⟨
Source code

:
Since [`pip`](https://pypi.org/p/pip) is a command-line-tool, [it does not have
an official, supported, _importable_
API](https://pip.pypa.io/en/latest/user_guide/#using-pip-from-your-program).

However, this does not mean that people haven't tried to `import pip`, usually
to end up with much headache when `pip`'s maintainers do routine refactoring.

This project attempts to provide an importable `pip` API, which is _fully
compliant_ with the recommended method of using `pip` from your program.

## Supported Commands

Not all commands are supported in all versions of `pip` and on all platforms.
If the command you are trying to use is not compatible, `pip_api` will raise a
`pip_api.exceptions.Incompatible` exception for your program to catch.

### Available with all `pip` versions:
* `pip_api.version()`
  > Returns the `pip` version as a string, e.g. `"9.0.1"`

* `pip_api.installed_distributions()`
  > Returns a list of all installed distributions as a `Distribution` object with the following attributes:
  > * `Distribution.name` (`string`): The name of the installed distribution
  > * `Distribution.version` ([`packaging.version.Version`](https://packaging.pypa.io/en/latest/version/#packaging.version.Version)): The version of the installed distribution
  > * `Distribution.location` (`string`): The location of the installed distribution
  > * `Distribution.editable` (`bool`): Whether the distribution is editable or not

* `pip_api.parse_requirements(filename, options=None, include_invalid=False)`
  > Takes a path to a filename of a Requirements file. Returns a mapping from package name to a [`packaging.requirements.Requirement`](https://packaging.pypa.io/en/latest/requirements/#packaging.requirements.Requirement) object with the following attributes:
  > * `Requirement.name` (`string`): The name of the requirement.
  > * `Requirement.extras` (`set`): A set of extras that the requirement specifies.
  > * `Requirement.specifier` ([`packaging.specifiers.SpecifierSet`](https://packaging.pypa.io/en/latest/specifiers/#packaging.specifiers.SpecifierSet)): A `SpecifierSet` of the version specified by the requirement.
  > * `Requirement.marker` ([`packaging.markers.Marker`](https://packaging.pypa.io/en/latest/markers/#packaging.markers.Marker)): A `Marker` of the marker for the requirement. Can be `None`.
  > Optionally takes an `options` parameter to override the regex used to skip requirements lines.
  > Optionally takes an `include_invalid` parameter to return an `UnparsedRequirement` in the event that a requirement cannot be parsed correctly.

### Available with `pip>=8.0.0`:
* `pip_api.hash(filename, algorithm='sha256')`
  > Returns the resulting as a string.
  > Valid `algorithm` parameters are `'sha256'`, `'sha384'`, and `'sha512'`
⟩
### WHAT YOU SHOULD DO
Please write out, exactly as they appear above, only the lines in the stretch from the line with "location of the installed distribution" through the line with "the requirement specifies.".

### RESPONSE
  > * `Distribution.location` (`string`): The location of the installed distribution
  > * `Distribution.editable` (`bool`): Whether the distribution is editable or not

* `pip_api.parse_requirements(filename, options=None, include_invalid=False)`
  > Takes a path to a filename of a Requirements file. Returns a mapping from package name to a [`packaging.requirements.Requirement`](https://packaging.pypa.io/en/latest/requirements/#packaging.requirements.Requirement) object with the following attributes:
  > * `Requirement.name` (`string`): The name of the requirement.
  > * `Requirement.extras` (`set`): A set of extras that the requirement specifies.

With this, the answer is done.